Almost a year and a half after the appearance of the covid in China, the scientific community continues to clarify how it was possible to go so quickly from a first case at the end of 2019 to the almost 167 million infected confirmed since then in the world. The largest study of viral load in covid patients, with more than 25,000 participants, now confirms the decisive role of invisible supercontagators. The research, from the Charité Hospital in Berlin (Germany), shows that people infected by the coronavirus reach their peak viral load in the throat between one and three days before the onset of symptoms. There are people who become real virus sprinklers without suspecting it.
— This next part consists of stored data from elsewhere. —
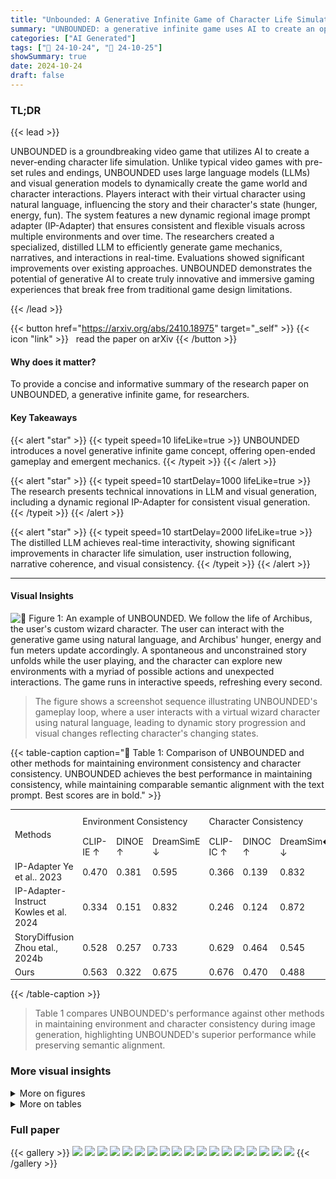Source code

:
 ```yaml
---
title: "Unbounded: A Generative Infinite Game of Character Life Simulation"
summary: "UNBOUNDED: a generative infinite game uses AI to create an open-ended character life simulation, transcending traditional game boundaries."
categories: ["AI Generated"]
tags: ["🔖 24-10-24", "🤗 24-10-25"]
showSummary: true
date: 2024-10-24
draft: false
---
```


### TL;DR


{{< lead >}}

UNBOUNDED is a groundbreaking video game that utilizes AI to create a never-ending character life simulation.  Unlike typical video games with pre-set rules and endings, UNBOUNDED uses large language models (LLMs) and visual generation models to dynamically create the game world and character interactions.  Players interact with their virtual character using natural language, influencing the story and their character's state (hunger, energy, fun). The system features a new dynamic regional image prompt adapter (IP-Adapter) that ensures consistent and flexible visuals across multiple environments and over time.  The researchers created a specialized, distilled LLM to efficiently generate game mechanics, narratives, and interactions in real-time.  Evaluations showed significant improvements over existing approaches.  UNBOUNDED demonstrates the potential of generative AI to create truly innovative and immersive gaming experiences that break free from traditional game design limitations.

{{< /lead >}}


{{< button href="https://arxiv.org/abs/2410.18975" target="_self" >}}
{{< icon "link" >}} &nbsp; read the paper on arXiv
{{< /button >}}

#### Why does it matter?
To provide a concise and informative summary of the research paper on UNBOUNDED, a generative infinite game, for researchers.
#### Key Takeaways

{{< alert "star" >}}
{{< typeit speed=10 lifeLike=true >}} UNBOUNDED introduces a novel generative infinite game concept, offering open-ended gameplay and emergent mechanics. {{< /typeit >}}
{{< /alert >}}

{{< alert "star" >}}
{{< typeit speed=10 startDelay=1000 lifeLike=true >}} The research presents technical innovations in LLM and visual generation, including a dynamic regional IP-Adapter for consistent visual generation. {{< /typeit >}}
{{< /alert >}}

{{< alert "star" >}}
{{< typeit speed=10 startDelay=2000 lifeLike=true >}} The distilled LLM achieves real-time interactivity, showing significant improvements in character life simulation, user instruction following, narrative coherence, and visual consistency. {{< /typeit >}}
{{< /alert >}}

------
#### Visual Insights



![](figures/figures_1_0.png "🔼 Figure 1: An example of UNBOUNDED. We follow the life of Archibus, the user's custom wizard character. The user can interact with the generative game using natural language, and Archibus' hunger, energy and fun meters update accordingly. A spontaneous and unconstrained story unfolds while the user playing, and the character can explore new environments with a myriad of possible actions and unexpected interactions. The game runs in interactive speeds, refreshing every second.")

> The figure shows a screenshot sequence illustrating UNBOUNDED's gameplay loop, where a user interacts with a virtual wizard character using natural language, leading to dynamic story progression and visual changes reflecting character's changing states.







{{< table-caption caption="🔽 Table 1: Comparison of UNBOUNDED and other methods for maintaining environment consistency and character consistency. UNBOUNDED achieves the best performance in maintaining consistency, while maintaining comparable semantic alignment with the text prompt. Best scores are in bold." >}}
<table id='2' style='font-size:14px'><tr><td rowspan="2">Methods</td><td colspan="3">Environment Consistency</td><td colspan="3">Character Consistency</td><td>Semantic Alignment</td></tr><tr><td>CLIP-IE ↑</td><td>DINOE ↑</td><td>DreamSimE ↓</td><td>CLIP-IC ↑</td><td>DINOC ↑</td><td>DreamSim� ↓</td><td>CLIP-T↑</td></tr><tr><td>IP-Adapter Ye et al.. 2023</td><td>0.470</td><td>0.381</td><td>0.595</td><td>0.366</td><td>0.139</td><td>0.832</td><td>0.168</td></tr><tr><td>IP-Adapter-Instruct Kowles et al. 2024</td><td>0.334</td><td>0.151</td><td>0.832</td><td>0.246</td><td>0.124</td><td>0.872</td><td>0.098</td></tr><tr><td>StoryDiffusion Zhou etal., 2024b</td><td>0.528</td><td>0.257</td><td>0.733</td><td>0.629</td><td>0.464</td><td>0.545</td><td>0.242</td></tr><tr><td>Ours</td><td>0.563</td><td>0.322</td><td>0.675</td><td>0.676</td><td>0.470</td><td>0.488</td><td>0.242</td></tr></table>{{< /table-caption >}}

> Table 1 compares UNBOUNDED's performance against other methods in maintaining environment and character consistency during image generation, highlighting UNBOUNDED's superior performance while preserving semantic alignment.



### More visual insights

<details>
<summary>More on figures
</summary>


![](figures/figures_3_0.png "🔼 Figure 2: Example of UNBOUNDED. Based on an initial user input, UNBOUNDED sets up game simulation environments, and generates character actions in the environments. Users can interact with the character with natural language instructions, exploring the game with unlimited options.")

> Figure 2 shows an example of UNBOUNDED, illustrating how user instructions trigger game events and character actions within dynamically generated environments.


![](figures/figures_4_0.png "🔼 Figure 3: Generative game examples of UNBOUNDED. The user can insert a custom character into the game, engage with the character through natural language instructions, bring the character to different environments, and interact with it to maintain a healthy state under the games' mechanics.")

> Figure 3 shows various examples of UNBOUNDED showcasing different characters in diverse environments generated through natural language instructions.


![](figures/figures_5_0.png "🔼 Figure 4: (a) Our overall image generation method. We achieve real-time image generation with LCM LORA, maintain character consistency with DreamBooth LoRAs, and introduce a regional IP-Adapter (shown in (c)) for improved environment and character consistency. (b) Our proposed dynamic mask genreation separating the environment and character conditioning, preventing interference between the two.")

> Figure 4 illustrates the overall image generation method of UNBOUNDED, highlighting the use of LCM LoRA, DreamBooth LoRAs, and a regional IP-Adapter with a dynamic mask to achieve real-time generation while maintaining character and environment consistency.


![](figures/figures_7_0.png "🔼 Figure 6: Overview of our user-simulation data collection process for LLM distillation. (a) We begin by collecting diverse topic and character data, filtered using ROUGE-L for diversity. (b) The World LLM and User LLM interact to generate user-simulation data through multi-round exchanges.")

> The figure illustrates the two-stage process of collecting user-simulation data for LLM distillation, involving topic and character data collection and user-LLM interaction with the world-LLM.


</details>




<details>
<summary>More on tables
</summary>


{{< table-caption caption="🔽 Table 1: Comparison of UNBOUNDED and other methods for maintaining environment consistency and character consistency. UNBOUNDED achieves the best performance in maintaining consistency, while maintaining comparable semantic alignment with the text prompt. Best scores are in bold." >}}
<table id='3' style='font-size:16px'><tr><td>Character Environment</td><td>Story Diffusion IP-Adapter IP-Adapter- Instruct Ours</td></tr><tr><td></td><td>[V] witch raised her hands and the twisted trunks unwound, their branches stretching towards the sky, making the glowing leaves sparkle in the twilight.</td></tr><tr><td>Environment Consistency Character Consistency Semantic Alignment</td><td>X X x x x x</td></tr><tr><td></td><td>[V] wizard kneels by the pond, casting a spell. The water's surface ripples, reflecting a myriad of colors from the luminescent flowers surrounding the clearing.</td></tr><tr><td>Environment Consistency Character Consistency Semantic Alignment</td><td></td></tr><tr><td></td><td>V V X x X</td></tr><tr><td></td><td>Amidst the strange rock formations, [V] panda finds a hidden grove filled with glowing, otherworldly flora.</td></tr><tr><td>Environment Consistency Character Consistency Semantic Alignment</td><td>X V X V X V</td></tr></table>{{< /table-caption >}}

> Table 1 compares UNBOUNDED's performance against other methods in maintaining environment and character consistency during image generation, highlighting UNBOUNDED's superior performance while preserving semantic alignment.


{{< table-caption caption="🔽 Table 1: Comparison of UNBOUNDED and other methods for maintaining environment consistency and character consistency. UNBOUNDED achieves the best performance in maintaining consistency, while maintaining comparable semantic alignment with the text prompt. Best scores are in bold." >}}
<br><table id='3' style='font-size:14px'><tr><td>No.</td><td>Drop</td><td>IP-Adapter</td><td>Scale</td><td>CLIP-IE ↑</td><td>DINOE ↑</td><td>DreamSimE ↓</td><td>CLIP-I⌀ ↑</td><td>DINO� ↑</td><td>DreamSim⌀ ↓</td><td>CLIP-T↑</td></tr><tr><td>1.</td><td>X</td><td>X</td><td>1.0</td><td>0.123</td><td>0.111</td><td>0.885</td><td>0.073</td><td>0.024</td><td>0.973</td><td>0.034</td></tr><tr><td>2.</td><td></td><td>X</td><td>1.0</td><td>0.414</td><td>0.331</td><td>0.647</td><td>0.337</td><td>0.147</td><td>0.832</td><td>0.149</td></tr><tr><td>3.</td><td>V</td><td>V</td><td>1.0</td><td>0.563</td><td>0.322</td><td>0.675</td><td>0.676</td><td>0.470</td><td>0.488</td><td>0.242</td></tr><tr><td>4.</td><td>X</td><td>X</td><td>0.5</td><td>0.470</td><td>0.381</td><td>0.595</td><td>0.366</td><td>0.139</td><td>0.832</td><td>0.168</td></tr><tr><td>5.</td><td></td><td>X</td><td>0.5</td><td>0.577</td><td>0.332</td><td>0.640</td><td>0.627</td><td>0.374</td><td>0.575</td><td>0.252</td></tr><tr><td>6.</td><td></td><td>V</td><td>0.5</td><td>0.549</td><td>0.263</td><td>0.726</td><td>0.705</td><td>0.514</td><td>0.450</td><td>0.246</td></tr><tr><td rowspan="5"></td><td rowspan="5"></td><td>Character</td><td rowspan="5" colspan="2">Environment</td><td colspan="6">+ Regional No Condition IP-Adapter +Block Drop IP-Adapter</td></tr><tr><td></td><td colspan="6">lanterns, vibrating with unseen robot.</td></tr><tr><td>[V] dog playfully chased its tail under the sway of hanging cobblestone paths slightly</td><td colspan="6"></td></tr><tr><td></td><td colspan="6"></td></tr><tr><td>[V] dog cautiously ascends the creaky wooden steps, each one groaning louder as it climbs the narrow, winding staircase of the haunted castle.</td><td colspan="6"></td></tr></table>{{< /table-caption >}}

> Table 1 compares UNBOUNDED's performance against other methods in maintaining environment and character consistency during image generation, highlighting UNBOUNDED's superior performance while preserving semantic alignment.


{{< table-caption caption="🔽 Table 3: Comparison of UNBOUNDED and different LLMs on serving as game engines for open-ended interactions and integrated game mechanics. We use GPT-4 to provide pairwise scores between our model and other LLMs." >}}
<table id='2' style='font-size:14px'><tr><td>Model</td><td colspan="2">Overall</td><td colspan="2">State Update</td><td colspan="2">Environment Relevance</td><td colspan="2">Story Coherence</td><td colspan="2">Instruction Following</td></tr><tr><td></td><td>Base</td><td>Ours</td><td>Base</td><td>Ours</td><td>Base</td><td>Ours</td><td>Base</td><td>Ours</td><td>Base</td><td>Ours</td></tr><tr><td>Gemma-2B Team et al 2024</td><td>6.22</td><td>7.44</td><td>5.60</td><td>7.47</td><td>6.12</td><td>7.94</td><td>6.34</td><td>7.57</td><td>6.43</td><td>7.67</td></tr><tr><td>Gemma-7B Team et al. 2024</td><td>6.80</td><td>7.39</td><td>6.29</td><td>7.43</td><td>7.07</td><td>7.91</td><td>6.90</td><td>7.48</td><td>6.89</td><td>7.53</td></tr><tr><td>Llama3.2-3B Meta, 2024,</td><td>7.21</td><td>7.50</td><td>6.86</td><td>7.38</td><td>7.63</td><td>7.93</td><td>7.36</td><td>7.56</td><td>7.31</td><td>7.67</td></tr><tr><td>Ours-1k</td><td>7.65</td><td>7.82</td><td>7.50</td><td>7.74</td><td>8.10</td><td>8.19</td><td>7.78</td><td>7.93</td><td>7.82</td><td>7.97</td></tr><tr><td>GPT-4o OpenAI, 2023</td><td>7.76</td><td>7.68</td><td>7.69</td><td>7.66</td><td>8.20</td><td>8.10</td><td>7.95</td><td>7.82</td><td>7.85</td><td>7.82</td></tr></table>{{< /table-caption >}}

> Table 3 compares UNBOUNDED and several LLMs on their performance as game engines, using GPT-4 for pairwise scoring across various aspects.


</details>


### Full paper

{{< gallery >}}
<img src="paper_images/1.png" class="grid-w50 md:grid-w33 xl:grid-w25" />
<img src="paper_images/2.png" class="grid-w50 md:grid-w33 xl:grid-w25" />
<img src="paper_images/3.png" class="grid-w50 md:grid-w33 xl:grid-w25" />
<img src="paper_images/4.png" class="grid-w50 md:grid-w33 xl:grid-w25" />
<img src="paper_images/5.png" class="grid-w50 md:grid-w33 xl:grid-w25" />
<img src="paper_images/6.png" class="grid-w50 md:grid-w33 xl:grid-w25" />
<img src="paper_images/7.png" class="grid-w50 md:grid-w33 xl:grid-w25" />
<img src="paper_images/8.png" class="grid-w50 md:grid-w33 xl:grid-w25" />
<img src="paper_images/9.png" class="grid-w50 md:grid-w33 xl:grid-w25" />
<img src="paper_images/10.png" class="grid-w50 md:grid-w33 xl:grid-w25" />
<img src="paper_images/11.png" class="grid-w50 md:grid-w33 xl:grid-w25" />
<img src="paper_images/12.png" class="grid-w50 md:grid-w33 xl:grid-w25" />
<img src="paper_images/13.png" class="grid-w50 md:grid-w33 xl:grid-w25" />
<img src="paper_images/14.png" class="grid-w50 md:grid-w33 xl:grid-w25" />
<img src="paper_images/15.png" class="grid-w50 md:grid-w33 xl:grid-w25" />
<img src="paper_images/16.png" class="grid-w50 md:grid-w33 xl:grid-w25" />
<img src="paper_images/17.png" class="grid-w50 md:grid-w33 xl:grid-w25" />
<img src="paper_images/18.png" class="grid-w50 md:grid-w33 xl:grid-w25" />
{{< /gallery >}}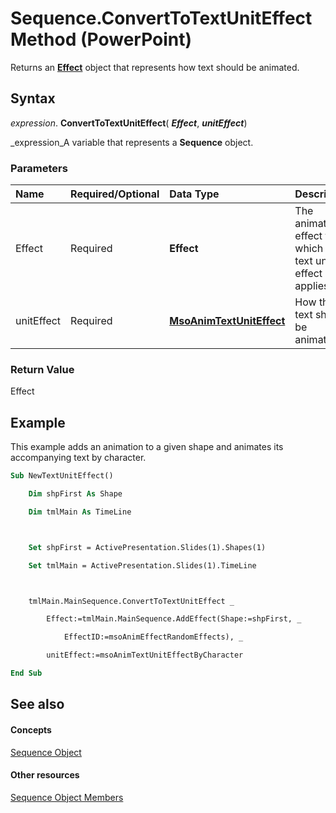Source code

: 
# Sequence.ConvertToTextUnitEffect Method (PowerPoint)

Returns an  **[Effect](359ac3da-86cd-8003-d691-349d20fd1777.md)** object that represents how text should be animated.


## Syntax

 _expression_. **ConvertToTextUnitEffect**( **_Effect_**,  **_unitEffect_**)

 _expression_A variable that represents a  **Sequence** object.


### Parameters



|**Name**|**Required/Optional**|**Data Type**|**Description**|
|:-----|:-----|:-----|:-----|
|Effect|Required| **Effect**|The animation effect to which the text unit effect applies.|
|unitEffect|Required| **[MsoAnimTextUnitEffect](d633a84d-a4c9-d5d9-0005-aa3457c70430.md)**|How the text should be animated.|

### Return Value

Effect


## Example

This example adds an animation to a given shape and animates its accompanying text by character.


```vb
Sub NewTextUnitEffect()

    Dim shpFirst As Shape

    Dim tmlMain As TimeLine



    Set shpFirst = ActivePresentation.Slides(1).Shapes(1)

    Set tmlMain = ActivePresentation.Slides(1).TimeLine



    tmlMain.MainSequence.ConvertToTextUnitEffect _

        Effect:=tmlMain.MainSequence.AddEffect(Shape:=shpFirst, _

            EffectID:=msoAnimEffectRandomEffects), _

        unitEffect:=msoAnimTextUnitEffectByCharacter

End Sub
```


## See also


#### Concepts


 [Sequence Object](37a5224f-2461-b575-acb6-6905bbb5136d.md)
#### Other resources


 [Sequence Object Members](a5c9d652-02af-88e3-234c-a012a6d8d824.md)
A normal sample taken from the throat contains 2.5 million copies of the virus genome, but nearly 9% of those infected have 1 billion copies or more, according to the new study. The study confirms an explosive scenario: more than a third of patients with a very high viral load are asymptomatic or have only mild symptoms. And, with an average age of 37, they are a highly mobile population. The lead author of the research, the virologist Christian Drosten, has stated in a statement that these data support “the idea that a minority of infected people cause the majority of infections.” Their results have been published this Tuesday in the magazine Science. The weekly stand out that a person without symptoms can be as contagious as a hospitalized covid patient.
A minority of infected people cause the majority of infections, stresses virologist Christian Drosten
The conclusions are consistent with other recent studies. A job Posted on May 10 suggests that 2% of those infected carry 90% of circulating viruses. The investigation includes 1,400 positive cases without symptoms, identified at the University of Colorado at Boulder (USA). The authors, led by the virologist Sara Sawyer, speak of “viral supercarriers and possibly supercontagators”. Another study Posted in November observed in India that 71% of some 85,000 infected people did not transmit the virus to anyone else. And an analysis of 1,200 cases in China found in January that 15% caused 80% of infections.
Germany’s new work also illuminates another of the most confusing aspects of the pandemic: the role of children. Researchers have not seen big differences in viral load for people between the ages of 20 and 65. The amount of virus was lower in children under five years of age, with levels of at least 800,000 copies of the coronavirus genome. Viral load, however, increases with age and approaches adult figures in older children and adolescents. It was an old battle of Drosten in Germany. “My initial assumption – that all age groups have approximately the same level of infectivity – has been confirmed, both by this and by other studies,” said the researcher, director of the Institute of Virology at the Hospital Charité. The German scientist remembers the well-known solution: masks and physical distance.
The pediatric Quique Bassat, from the Barcelona Institute of Global Health, shows a certain skepticism. “The data from the study published in Science suggest that, other things being equal and without applying additional preventive measures, the contagiousness of infections in children would be similar to that of adults. This, although possible, goes against the absence of clear data on outbreaks or supercontagion events among pediatric populations ”, he reflects. In any case, Bassat emphasizes, the new results “confirm the need to continue maintaining basic prevention measures in schools, which have allowed the normal development of face-to-face classes without increasing transmission among children or their teachers.” Drosten’s team estimates that the level of infectivity in children under five is only 20% lower than in adults.
The new study suggests that children and adults have a similar level of infectivity
The Charité Hospital study also confirms that variant B.1.1.7 of the coronavirus, registered for the first time in September 2020 in the UK and already dominant in many countries, it is more contagious. The analysis of 1,500 infected with this subtype suggests that their viral load is 10 times higher on average, with an infectivity 2.6 times higher, according to tests with human cell cultures in the laboratory.
The virologist Rafael Delgado, head of Microbiology at the Madrid hospital 12 de Octubre, believes that the German study confirms with thousands of cases what was already known. “Children have basically the same viral load – and probably the same infectivity – as adults. And the same happens with asymptomatic and symptomatic patients ”, he sums up. “This is the main perversion of transmission: it is at the expense of asymptomatic individuals or with very few symptoms,” he warns.